Mark if I am reading this the way that Connie is here is my advise - 

FIND YOUR DOG A NEW HOME AND DON'T GET ANOTHER ONE! 

That is not lack of energy it is depression - Why in the world would you think that is ok! ](*,) ](*,)](*,)


----------



## Adam Rawlings (Feb 27, 2009)

Good post Lloyd.


----------



## Connie Sutherland (Mar 27, 2006)

Shane Woodlief said:


> Mark if I am reading this the way that Connie is here is my advise -
> 
> FIND YOUR DOG A NEW HOME AND DON'T GET ANOTHER ONE!
> 
> That is not lack of energy it is depression - Why in the world would you think that is ok! ](*,) ](*,)](*,)


Mark has posted for guidance about acquiring a second working male.

I am completely lost here. Don't even want to read the thread because I'm depressed now.


----------



## Shane Woodlief (Sep 9, 2009)

Connie Sutherland said:


> Mark has posted for guidance about acquiring a second working male.
> 
> I am completely lost here. Don't even want to read the thread because I'm depressed now.



Are you serious! :-o


----------



## Connie Sutherland (Mar 27, 2006)

Shane Woodlief said:


> Are you serious! :-o



http://www.workingdogforum.com/vBulletin/f28/2-males-17463/


----------



## Jeff Oehlsen (Apr 7, 2006)

So this guy actually said that his dog was in the crate 21 hours of the day ??

My dogs have to be in the crate sometimes most of the day. I am gone and am not going to leave them out in the yard. I doubt that depression has much to do with it. He is probably really boring, or really sucks at getting his dog to work, like Lloyd said.


----------



## Shane Woodlief (Sep 9, 2009)

Jeff Oehlsen said:


> So this guy actually said that his dog was in the crate 21 hours of the day ??
> 
> My dogs have to be in the crate sometimes most of the day. I am gone and am not going to leave them out in the yard. I doubt that depression has much to do with it. He is probably really boring, or really sucks at getting his dog to work, like Lloyd said.

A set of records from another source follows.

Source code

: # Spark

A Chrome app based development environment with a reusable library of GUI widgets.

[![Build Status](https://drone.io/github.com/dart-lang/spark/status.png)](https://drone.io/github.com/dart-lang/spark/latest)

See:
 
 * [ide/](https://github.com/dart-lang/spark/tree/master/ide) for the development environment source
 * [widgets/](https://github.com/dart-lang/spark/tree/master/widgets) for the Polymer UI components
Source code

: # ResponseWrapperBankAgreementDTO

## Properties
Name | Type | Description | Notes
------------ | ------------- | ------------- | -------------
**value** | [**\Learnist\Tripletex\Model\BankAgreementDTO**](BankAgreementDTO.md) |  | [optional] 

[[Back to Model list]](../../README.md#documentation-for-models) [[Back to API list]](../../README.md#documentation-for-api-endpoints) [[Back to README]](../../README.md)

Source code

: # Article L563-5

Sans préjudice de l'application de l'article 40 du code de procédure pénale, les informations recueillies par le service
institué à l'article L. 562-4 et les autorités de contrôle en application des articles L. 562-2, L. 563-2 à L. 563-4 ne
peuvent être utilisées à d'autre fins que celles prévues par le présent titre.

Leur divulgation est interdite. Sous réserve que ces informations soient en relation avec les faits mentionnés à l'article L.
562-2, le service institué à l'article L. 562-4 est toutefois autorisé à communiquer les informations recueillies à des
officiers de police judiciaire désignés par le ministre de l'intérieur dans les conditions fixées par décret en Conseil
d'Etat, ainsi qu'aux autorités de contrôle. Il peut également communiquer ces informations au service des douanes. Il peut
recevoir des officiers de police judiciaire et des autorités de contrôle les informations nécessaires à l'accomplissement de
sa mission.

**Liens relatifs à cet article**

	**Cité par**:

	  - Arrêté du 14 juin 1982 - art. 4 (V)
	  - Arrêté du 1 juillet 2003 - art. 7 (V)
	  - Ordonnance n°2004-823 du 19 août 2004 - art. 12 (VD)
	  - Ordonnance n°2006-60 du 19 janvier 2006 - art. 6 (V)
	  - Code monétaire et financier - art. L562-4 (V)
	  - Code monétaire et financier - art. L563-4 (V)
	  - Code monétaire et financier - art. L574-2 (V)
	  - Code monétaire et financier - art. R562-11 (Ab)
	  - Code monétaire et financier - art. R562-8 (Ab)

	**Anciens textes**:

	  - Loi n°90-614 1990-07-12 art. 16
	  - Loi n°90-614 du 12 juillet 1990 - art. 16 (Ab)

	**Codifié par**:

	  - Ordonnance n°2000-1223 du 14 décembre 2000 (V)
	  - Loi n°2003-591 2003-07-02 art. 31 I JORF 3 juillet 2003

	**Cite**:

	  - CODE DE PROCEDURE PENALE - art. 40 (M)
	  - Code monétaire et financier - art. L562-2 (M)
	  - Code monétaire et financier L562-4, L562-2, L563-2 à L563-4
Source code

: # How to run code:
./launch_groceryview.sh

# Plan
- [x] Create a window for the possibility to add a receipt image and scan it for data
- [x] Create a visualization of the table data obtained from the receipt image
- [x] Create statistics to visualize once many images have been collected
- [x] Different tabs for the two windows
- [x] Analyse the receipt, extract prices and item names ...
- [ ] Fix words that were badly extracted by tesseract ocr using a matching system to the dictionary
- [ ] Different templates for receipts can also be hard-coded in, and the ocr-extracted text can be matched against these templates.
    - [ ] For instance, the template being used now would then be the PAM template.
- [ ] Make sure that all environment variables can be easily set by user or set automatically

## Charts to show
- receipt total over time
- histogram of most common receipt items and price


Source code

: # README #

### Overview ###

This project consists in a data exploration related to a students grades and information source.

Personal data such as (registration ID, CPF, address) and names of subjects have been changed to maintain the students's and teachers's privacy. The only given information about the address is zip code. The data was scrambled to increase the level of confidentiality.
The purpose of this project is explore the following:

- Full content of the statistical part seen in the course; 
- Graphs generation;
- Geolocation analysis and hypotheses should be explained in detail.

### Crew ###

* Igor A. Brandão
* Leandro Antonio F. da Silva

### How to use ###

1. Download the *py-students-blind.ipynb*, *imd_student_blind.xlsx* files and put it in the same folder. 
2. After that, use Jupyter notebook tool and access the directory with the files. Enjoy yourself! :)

Yea man I don't know he said that he crates the thing 90% of the day in doors all day kinda stuff. Yea there are times when we all have to do what we have to do but it is not the norm. Connie posted his other link where the guy is wanting help getting his second dog.


----------



## Mark Ryden (Mar 25, 2009)

My dog is out when I wake up @4 till my wife goes to work at 7. Then at 5:30 till 10. In warmer weather he is in the kennel during the day. I was looking for some guidance for some ob. I am new to dog sports.


----------



## Shane Woodlief (Sep 9, 2009)

Dude that is a whole lot better than 90%!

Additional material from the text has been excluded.